Susannes Folksong-Notizen

  • [1970:] Son of Catherine Gordon of Gight and John Byron, [George Gordon, Lord Byron (1788- 1824)] succeeded to the title in 1798. He was educated in Aberdeen, Harrow and Cambridge. The tale of his works, loves, quarrels and death in the heroic Greek cause are well enough known.
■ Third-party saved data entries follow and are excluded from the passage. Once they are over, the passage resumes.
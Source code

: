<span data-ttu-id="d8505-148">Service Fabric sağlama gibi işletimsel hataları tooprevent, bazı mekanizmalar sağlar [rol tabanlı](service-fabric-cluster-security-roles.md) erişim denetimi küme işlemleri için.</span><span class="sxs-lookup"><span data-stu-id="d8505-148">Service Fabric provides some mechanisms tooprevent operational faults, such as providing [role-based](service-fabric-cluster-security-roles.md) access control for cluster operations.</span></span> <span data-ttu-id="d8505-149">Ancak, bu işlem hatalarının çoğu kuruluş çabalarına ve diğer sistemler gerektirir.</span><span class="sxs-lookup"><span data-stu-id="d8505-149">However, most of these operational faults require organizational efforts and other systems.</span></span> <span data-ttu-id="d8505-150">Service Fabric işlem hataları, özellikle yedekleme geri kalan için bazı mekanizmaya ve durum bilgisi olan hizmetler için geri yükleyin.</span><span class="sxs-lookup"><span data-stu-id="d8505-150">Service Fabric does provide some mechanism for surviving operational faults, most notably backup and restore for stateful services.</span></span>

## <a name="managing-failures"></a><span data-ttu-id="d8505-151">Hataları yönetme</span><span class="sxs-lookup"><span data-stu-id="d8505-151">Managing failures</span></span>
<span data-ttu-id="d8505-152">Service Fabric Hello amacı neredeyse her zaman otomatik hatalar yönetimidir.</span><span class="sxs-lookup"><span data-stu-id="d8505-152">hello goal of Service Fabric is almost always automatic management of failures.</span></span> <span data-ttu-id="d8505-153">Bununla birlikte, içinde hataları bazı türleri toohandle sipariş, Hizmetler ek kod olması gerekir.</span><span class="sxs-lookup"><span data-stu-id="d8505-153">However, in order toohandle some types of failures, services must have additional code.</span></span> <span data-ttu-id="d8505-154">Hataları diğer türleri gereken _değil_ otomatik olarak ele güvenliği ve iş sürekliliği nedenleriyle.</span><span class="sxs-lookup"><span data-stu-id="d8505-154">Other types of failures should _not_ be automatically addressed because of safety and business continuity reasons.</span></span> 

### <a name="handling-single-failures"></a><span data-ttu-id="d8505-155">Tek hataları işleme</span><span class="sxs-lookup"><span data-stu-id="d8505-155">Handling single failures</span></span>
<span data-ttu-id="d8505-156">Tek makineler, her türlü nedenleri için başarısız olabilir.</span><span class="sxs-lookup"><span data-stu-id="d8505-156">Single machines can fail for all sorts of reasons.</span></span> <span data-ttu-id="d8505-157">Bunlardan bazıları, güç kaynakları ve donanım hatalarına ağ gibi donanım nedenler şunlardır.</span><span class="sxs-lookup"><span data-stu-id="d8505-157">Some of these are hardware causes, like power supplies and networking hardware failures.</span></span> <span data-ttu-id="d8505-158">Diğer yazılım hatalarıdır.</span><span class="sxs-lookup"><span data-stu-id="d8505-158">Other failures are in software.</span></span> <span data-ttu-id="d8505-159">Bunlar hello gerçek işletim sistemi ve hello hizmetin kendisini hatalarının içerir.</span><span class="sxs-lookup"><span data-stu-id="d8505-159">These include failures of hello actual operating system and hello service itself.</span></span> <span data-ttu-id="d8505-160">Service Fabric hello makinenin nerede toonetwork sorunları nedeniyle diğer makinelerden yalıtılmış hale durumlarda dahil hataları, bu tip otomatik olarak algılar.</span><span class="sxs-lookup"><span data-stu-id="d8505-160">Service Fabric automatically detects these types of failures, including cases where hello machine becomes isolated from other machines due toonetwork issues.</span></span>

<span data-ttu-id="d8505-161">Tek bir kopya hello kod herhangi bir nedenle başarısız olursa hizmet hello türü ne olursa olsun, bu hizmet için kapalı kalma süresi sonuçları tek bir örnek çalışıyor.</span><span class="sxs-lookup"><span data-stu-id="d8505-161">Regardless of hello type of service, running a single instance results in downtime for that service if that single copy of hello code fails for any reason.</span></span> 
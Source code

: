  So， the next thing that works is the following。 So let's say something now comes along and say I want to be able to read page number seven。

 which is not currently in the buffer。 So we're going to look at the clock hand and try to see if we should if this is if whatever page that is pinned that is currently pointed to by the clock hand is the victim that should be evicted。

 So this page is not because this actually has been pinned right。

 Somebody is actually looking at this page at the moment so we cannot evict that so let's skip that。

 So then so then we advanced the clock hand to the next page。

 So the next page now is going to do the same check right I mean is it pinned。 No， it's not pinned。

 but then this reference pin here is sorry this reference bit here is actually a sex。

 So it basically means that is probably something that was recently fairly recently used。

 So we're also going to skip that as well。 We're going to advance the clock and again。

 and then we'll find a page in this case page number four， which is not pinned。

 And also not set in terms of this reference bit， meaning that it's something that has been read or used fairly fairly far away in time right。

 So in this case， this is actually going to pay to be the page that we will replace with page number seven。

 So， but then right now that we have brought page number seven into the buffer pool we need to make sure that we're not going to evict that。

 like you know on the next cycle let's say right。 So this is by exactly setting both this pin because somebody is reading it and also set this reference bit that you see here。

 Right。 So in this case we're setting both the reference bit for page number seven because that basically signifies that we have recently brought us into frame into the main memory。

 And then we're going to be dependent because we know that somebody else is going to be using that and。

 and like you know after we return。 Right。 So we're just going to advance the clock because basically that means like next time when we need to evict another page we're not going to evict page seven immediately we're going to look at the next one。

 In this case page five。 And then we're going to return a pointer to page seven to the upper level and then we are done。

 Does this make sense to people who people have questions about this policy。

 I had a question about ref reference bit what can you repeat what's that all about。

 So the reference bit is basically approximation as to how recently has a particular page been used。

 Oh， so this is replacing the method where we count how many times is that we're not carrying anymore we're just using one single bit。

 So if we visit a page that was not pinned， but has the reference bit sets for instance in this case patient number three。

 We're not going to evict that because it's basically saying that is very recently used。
He and Walter Scott were men of a kind - a gigantic kind - and that fact alone is evidence of the essential Scottishness of his genius. (Penguin Book of Scottish Verse 17)

    Byron himself, son of a Scottish mother and educated during his most impressionable years in Scotland, is included here by right. [...] There are few major English poets who can be heard sung in peasant bothies among the more native fare, but Byron's Lachin A Gair is a popular favourite, and those sophisticated critics who sneer at the poem but don't know the tune should hear it sung by a farm-labourer's 'tenore robusto'. (Penguin Book of Scottish Verse 47)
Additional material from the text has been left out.